#### Problem
Only the lines below from the one containing "The program defines" to the one containing "###### Source: Iceberg/Luminothérapie." should be repeated, both included and unchanged.

#### Given information
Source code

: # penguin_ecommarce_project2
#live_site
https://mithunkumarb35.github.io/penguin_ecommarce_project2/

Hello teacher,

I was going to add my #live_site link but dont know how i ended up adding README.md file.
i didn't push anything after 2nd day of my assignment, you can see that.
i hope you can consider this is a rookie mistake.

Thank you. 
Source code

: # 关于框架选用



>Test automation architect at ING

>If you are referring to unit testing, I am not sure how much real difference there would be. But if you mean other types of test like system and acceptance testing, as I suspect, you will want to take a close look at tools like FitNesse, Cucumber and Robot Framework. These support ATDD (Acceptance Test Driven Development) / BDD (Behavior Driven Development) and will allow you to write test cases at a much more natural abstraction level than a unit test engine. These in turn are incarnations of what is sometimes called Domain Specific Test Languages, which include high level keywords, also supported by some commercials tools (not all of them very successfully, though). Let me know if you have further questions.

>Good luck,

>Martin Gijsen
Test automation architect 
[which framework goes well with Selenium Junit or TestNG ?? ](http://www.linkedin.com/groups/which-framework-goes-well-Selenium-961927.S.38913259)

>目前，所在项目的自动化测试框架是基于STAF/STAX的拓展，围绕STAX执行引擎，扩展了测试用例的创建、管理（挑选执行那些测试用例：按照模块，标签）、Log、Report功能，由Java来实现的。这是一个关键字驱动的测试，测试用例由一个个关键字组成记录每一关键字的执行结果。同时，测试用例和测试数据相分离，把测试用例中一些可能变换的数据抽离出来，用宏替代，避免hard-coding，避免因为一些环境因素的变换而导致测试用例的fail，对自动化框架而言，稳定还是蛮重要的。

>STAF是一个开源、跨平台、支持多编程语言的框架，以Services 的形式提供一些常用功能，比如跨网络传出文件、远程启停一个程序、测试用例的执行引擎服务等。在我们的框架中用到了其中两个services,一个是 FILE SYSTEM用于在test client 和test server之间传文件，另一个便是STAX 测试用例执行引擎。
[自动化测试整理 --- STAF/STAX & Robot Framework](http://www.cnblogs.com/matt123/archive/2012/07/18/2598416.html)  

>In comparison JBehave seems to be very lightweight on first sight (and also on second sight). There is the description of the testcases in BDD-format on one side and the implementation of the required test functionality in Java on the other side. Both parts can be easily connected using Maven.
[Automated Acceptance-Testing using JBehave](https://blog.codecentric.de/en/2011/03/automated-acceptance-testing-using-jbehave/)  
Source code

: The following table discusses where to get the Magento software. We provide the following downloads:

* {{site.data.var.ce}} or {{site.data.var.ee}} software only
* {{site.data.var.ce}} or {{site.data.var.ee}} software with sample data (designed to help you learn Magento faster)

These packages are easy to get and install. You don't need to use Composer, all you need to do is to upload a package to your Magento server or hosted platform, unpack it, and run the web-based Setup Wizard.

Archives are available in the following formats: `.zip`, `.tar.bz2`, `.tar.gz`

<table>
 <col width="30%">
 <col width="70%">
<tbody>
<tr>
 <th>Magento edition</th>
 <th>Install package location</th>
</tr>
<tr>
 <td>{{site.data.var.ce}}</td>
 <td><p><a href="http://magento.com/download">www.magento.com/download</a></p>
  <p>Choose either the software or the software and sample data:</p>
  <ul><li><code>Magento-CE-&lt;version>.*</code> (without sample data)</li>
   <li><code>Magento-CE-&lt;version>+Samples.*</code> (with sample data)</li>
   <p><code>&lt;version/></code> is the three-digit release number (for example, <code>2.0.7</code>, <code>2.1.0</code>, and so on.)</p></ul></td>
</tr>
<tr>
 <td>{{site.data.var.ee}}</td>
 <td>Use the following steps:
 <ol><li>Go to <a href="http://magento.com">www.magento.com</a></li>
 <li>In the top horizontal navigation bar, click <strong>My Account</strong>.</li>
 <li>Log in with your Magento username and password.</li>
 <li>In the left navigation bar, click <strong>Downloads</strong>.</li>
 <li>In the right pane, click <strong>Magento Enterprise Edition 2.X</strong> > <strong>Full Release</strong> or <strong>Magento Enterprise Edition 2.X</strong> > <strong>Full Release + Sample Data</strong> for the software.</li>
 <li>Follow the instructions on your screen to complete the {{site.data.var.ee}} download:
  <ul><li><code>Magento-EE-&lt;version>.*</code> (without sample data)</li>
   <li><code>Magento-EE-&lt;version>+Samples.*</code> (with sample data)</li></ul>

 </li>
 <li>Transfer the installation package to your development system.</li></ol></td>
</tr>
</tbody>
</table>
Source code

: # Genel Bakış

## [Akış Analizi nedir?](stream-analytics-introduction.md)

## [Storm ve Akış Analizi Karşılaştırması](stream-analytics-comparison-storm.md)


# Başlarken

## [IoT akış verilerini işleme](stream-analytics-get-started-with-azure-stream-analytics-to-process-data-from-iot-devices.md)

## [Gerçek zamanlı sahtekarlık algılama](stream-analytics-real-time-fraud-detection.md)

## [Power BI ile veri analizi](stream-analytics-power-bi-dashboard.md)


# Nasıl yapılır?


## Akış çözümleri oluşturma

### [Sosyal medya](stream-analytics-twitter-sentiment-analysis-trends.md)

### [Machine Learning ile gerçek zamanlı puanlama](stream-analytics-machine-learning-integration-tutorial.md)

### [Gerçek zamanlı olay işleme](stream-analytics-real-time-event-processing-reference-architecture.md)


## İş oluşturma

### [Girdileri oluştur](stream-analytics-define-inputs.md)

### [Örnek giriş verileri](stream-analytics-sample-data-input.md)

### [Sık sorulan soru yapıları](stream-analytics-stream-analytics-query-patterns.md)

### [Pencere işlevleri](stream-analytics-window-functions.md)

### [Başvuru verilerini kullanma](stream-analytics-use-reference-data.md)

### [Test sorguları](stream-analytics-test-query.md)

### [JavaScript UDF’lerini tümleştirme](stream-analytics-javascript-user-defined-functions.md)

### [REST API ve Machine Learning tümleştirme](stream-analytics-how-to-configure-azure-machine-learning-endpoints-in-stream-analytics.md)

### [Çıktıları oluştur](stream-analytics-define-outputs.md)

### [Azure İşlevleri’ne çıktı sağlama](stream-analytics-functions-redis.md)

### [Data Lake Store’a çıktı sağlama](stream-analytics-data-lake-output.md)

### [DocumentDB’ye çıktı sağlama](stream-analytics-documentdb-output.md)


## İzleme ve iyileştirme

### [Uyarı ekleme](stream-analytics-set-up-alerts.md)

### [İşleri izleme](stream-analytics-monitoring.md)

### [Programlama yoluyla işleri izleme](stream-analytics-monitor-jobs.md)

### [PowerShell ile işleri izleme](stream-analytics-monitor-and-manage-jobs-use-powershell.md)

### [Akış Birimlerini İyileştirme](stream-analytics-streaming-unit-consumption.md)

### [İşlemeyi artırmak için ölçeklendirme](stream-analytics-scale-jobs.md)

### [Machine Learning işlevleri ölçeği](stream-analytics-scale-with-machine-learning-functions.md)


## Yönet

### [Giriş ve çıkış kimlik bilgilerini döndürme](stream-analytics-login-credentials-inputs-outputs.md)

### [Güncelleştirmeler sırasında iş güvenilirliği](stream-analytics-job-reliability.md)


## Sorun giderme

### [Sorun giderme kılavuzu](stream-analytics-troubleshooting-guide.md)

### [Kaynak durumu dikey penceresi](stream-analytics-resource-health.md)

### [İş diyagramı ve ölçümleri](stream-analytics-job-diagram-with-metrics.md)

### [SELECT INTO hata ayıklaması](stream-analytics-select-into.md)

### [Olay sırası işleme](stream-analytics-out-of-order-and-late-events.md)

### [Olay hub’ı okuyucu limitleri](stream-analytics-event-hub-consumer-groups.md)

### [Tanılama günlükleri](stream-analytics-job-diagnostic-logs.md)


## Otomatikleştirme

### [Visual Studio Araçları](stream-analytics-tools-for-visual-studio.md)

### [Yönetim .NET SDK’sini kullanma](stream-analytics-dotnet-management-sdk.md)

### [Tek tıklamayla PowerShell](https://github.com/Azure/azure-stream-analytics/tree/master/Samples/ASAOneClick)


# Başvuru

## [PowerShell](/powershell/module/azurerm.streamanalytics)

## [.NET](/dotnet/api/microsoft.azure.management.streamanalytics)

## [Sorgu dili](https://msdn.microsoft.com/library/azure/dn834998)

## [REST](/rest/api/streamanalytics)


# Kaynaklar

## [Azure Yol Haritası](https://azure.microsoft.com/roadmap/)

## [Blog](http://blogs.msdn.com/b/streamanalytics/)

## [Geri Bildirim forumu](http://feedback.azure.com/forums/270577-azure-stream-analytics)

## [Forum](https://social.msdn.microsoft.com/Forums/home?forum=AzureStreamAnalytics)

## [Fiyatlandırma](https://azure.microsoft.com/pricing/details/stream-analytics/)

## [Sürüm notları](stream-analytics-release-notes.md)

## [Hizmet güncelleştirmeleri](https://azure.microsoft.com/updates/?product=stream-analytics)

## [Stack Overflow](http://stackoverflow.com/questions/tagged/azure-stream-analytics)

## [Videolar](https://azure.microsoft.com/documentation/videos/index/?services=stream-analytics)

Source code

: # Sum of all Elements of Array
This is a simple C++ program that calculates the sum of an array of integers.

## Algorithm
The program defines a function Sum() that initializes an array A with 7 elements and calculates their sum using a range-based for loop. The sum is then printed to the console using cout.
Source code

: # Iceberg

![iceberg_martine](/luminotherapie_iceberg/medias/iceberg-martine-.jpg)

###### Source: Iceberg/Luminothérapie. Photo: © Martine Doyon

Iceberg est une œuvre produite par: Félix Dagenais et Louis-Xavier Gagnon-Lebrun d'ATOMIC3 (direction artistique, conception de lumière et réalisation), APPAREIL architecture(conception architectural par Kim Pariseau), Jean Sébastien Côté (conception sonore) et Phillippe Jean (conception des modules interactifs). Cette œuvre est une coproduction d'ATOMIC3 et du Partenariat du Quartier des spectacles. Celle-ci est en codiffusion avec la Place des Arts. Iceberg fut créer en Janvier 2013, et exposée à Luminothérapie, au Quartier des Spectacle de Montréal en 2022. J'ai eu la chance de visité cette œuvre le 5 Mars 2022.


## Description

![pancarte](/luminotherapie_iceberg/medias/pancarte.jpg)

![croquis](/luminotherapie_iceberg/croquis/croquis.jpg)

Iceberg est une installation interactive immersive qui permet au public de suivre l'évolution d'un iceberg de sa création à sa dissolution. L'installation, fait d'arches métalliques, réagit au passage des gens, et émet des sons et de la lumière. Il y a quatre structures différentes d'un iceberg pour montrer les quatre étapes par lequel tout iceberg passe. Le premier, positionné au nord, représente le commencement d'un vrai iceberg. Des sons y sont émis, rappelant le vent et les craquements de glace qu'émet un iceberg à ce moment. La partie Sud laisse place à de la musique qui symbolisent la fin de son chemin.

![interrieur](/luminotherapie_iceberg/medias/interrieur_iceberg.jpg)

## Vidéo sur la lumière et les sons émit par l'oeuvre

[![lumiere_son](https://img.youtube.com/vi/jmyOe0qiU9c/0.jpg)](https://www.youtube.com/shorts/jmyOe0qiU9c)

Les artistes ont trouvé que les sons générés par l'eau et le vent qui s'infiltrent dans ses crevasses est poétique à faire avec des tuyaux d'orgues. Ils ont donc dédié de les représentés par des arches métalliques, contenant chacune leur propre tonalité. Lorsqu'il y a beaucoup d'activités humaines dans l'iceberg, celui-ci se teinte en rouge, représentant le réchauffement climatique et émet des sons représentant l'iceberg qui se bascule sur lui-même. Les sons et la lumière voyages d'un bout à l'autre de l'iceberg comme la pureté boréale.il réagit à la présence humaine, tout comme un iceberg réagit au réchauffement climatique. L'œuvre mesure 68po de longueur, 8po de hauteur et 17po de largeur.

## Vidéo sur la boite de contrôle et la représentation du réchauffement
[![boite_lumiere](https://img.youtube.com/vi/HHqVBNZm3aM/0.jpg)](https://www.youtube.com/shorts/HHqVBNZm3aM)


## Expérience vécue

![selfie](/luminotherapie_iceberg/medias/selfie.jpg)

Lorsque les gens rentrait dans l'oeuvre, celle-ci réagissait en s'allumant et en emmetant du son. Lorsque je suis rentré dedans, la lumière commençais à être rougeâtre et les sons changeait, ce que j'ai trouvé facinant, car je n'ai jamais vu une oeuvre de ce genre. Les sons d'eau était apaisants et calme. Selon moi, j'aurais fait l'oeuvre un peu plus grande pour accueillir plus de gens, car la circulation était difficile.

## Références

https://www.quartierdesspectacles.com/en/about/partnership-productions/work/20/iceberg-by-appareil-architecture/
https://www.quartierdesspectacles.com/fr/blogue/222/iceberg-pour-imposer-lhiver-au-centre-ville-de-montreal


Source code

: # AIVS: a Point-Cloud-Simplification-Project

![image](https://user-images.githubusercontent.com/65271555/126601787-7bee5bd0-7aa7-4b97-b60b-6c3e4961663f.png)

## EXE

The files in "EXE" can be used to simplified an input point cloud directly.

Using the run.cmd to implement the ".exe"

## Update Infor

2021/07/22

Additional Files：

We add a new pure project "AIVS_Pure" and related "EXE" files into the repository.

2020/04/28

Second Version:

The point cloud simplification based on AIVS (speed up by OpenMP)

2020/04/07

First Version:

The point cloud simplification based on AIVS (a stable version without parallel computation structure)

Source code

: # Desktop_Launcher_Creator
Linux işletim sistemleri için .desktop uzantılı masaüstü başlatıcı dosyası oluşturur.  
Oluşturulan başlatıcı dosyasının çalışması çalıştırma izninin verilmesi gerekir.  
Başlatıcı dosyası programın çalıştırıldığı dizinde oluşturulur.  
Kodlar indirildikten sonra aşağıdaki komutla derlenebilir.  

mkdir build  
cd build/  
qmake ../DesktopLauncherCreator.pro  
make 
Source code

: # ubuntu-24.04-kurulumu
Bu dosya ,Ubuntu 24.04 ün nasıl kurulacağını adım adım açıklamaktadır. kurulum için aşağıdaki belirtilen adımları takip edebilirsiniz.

#### Written response
The program defines a function Sum() that initializes an array A with 7 elements and calculates their sum using a range-based for loop. The sum is then printed to the console using cout.
Source code

: # Iceberg

![iceberg_martine](/luminotherapie_iceberg/medias/iceberg-martine-.jpg)

###### Source: Iceberg/Luminothérapie. Photo: © Martine Doyon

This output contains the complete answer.